Advances in Treating Autosomal Dominant Polycystic Kidney Disease
Autosomal dominant polycystic kidney disease (ADPKD) is a condition in which a gene mutation causes cysts to grow and multiply in the kidneys. It’s a genetic disease, which means if one of your parents has it, there’s a 50% chance you’ll inherit it from them. It’s the most common hereditary kidney disease, but until recently, there weren’t many treatment options available. However, as a nephrologist who subspecializes in treating polycystic kidney disease, it’s a very exciting time for me and my patients because a lot has changed in recent years. Today we understand more than ever before about how this disease progresses and how to treat it.
ADPKD is a result of a mutation in one of two genes that causes abnormalities in proteins that affect the way the kidney handles fluid. As a result, the kidney develops small cysts that eventually expand due to too much fluid accumulation inside them, and those cysts can become very large and painful. Eventually, they can rupture, which causes bleeding; the cysts also damage surrounding kidney tissue, which causes other associated complications like kidney stones and decreasing kidney function.
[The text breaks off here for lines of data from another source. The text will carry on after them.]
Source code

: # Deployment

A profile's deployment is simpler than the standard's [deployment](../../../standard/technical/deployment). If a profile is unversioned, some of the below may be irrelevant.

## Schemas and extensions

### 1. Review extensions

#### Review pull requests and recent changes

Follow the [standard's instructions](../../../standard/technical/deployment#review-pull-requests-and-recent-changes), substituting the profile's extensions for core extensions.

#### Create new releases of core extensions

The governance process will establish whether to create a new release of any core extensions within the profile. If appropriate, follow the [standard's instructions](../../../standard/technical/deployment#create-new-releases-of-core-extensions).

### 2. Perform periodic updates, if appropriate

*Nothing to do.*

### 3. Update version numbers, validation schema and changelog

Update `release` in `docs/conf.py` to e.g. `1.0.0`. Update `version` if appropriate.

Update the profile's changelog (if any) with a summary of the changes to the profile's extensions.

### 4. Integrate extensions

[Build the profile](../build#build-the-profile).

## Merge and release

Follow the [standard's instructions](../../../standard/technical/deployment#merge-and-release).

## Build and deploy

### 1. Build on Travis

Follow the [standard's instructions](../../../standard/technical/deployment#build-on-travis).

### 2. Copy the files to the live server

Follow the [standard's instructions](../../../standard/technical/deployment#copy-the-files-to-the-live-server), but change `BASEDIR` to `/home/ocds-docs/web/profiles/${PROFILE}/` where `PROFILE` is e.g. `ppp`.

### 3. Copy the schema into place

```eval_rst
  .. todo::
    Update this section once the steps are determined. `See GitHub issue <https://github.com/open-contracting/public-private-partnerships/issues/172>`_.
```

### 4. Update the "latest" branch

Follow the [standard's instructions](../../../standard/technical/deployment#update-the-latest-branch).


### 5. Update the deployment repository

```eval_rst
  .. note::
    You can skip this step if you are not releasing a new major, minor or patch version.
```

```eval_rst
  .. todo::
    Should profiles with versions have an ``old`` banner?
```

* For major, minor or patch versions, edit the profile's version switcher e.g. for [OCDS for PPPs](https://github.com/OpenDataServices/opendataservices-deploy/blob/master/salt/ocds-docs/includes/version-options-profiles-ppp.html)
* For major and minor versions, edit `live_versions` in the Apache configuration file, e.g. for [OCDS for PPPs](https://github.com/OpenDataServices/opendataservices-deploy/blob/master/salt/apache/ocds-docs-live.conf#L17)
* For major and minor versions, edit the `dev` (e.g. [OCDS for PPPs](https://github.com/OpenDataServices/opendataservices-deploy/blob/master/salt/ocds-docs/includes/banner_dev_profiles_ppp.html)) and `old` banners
For some people, the abnormal proteins can cause cysts to form and grow in other organs, too, most commonly the liver, but sometimes the pancreas and spleen. It can cause hernias, abnormal heart valves, weakening of blood vessels that leads to aneurysms, and chronic high blood pressure. Ultimately, about half of all patients with ADPKD will experience kidney failure and require a kidney transplant or dialysis. ADPKD is usually a slow-growing disease and patients often don’t experience symptoms until their 30s or 40s. But treating the disease early can help preserve kidney function for the long haul, and new treatment options are helping us delay kidney failure and keep patients healthy for longer.
Until 2018, our treatments for ADPKD were fairly limited. We didn’t have any drugs that treated the disease directly, so we’d focus on treating symptoms and do our best to protect the kidneys as long as possible. But in April of 2018, a new drug was approved by the U.S. Food and Drug Administration (FDA) called tolvaptan (Jynarque), and it was a huge step. I lead UCSF’s Polycystic Kidney Disease Center of Excellence, which was one of the sites for the trial that studied tolvaptan’s efficacy. For a few years prior to its approval, I was able to enroll patients in the trial and offer them a chance to contribute to the advancement of science and try to slow the progression of their disease. The trial found that the drug can significantly reduce the speed at which the kidney cysts grow, which can keep patients healthier and help their kidneys function for longer. Now that tolvaptan is approved and available to more patients, it’s exciting to have a treatment option I can prescribe that directly affects the disease.
It’s still crucial to treat symptoms and protect the kidneys in other ways, of course, and most of my patients’ treatment plans include blood pressure medications, pain management strategies, and other interventions. Additionally, tolvaptan is not the right drug for everyone with ADPKD; it’s indicated for people who are at risk of the disease progressing quickly, and that’s not the case for every patient. It’s also important to keep in mind that this new drug works by slowing down cyst growth, delaying kidney failure and the need for dialysis or a kidney transplant. There’s currently no drug that reverses the effects of kidney disease or stops the damage completely. And there are side effects associated with tolvaptan, including the need to urinate frequently. A small percentage of patients also experience damage to their livers when taking this medication, so regular blood tests are necessary to monitor liver health in addition to kidney health.
There are several other clinical trials currently in progress involving new and different medications for polycystic kidney disease, which is very exciting to me, not only because they can offer great options to my patients, but also because they show there’s interest in finding more treatments for this relatively rare condition. Sometimes, when one drug is approved to treat a rare disease, drug companies don’t invest in finding alternatives; but in this case, the opposite has happened, and there seems to be a lot of interest in understanding more about the disease and how to treat it. People are recognizing the importance of this patient population and the impact this condition has on so many individuals and families. There are quite a few other drugs being studied–some new and some used for other conditions already–including tesevatinib, a medication previously tested to treat a specific type of lung cancer; bardoxolone methyl, an anti-inflammatory drug; and venglustat, a drug that may impact a metabolic pathway affected by ADPKD and other rare conditions.
Ideally, one day we may be able to use tolvaptan in combination with one or a variety of these not-yet-approved drugs to slow down cyst growth and disease progression, giving our patients an even better way to manage their condition. These drugs target different parts of the cyst growth process in different ways, and it’s exciting to see what will happen in the next few years, when we may be able to offer specific options depending on a patient’s unique case.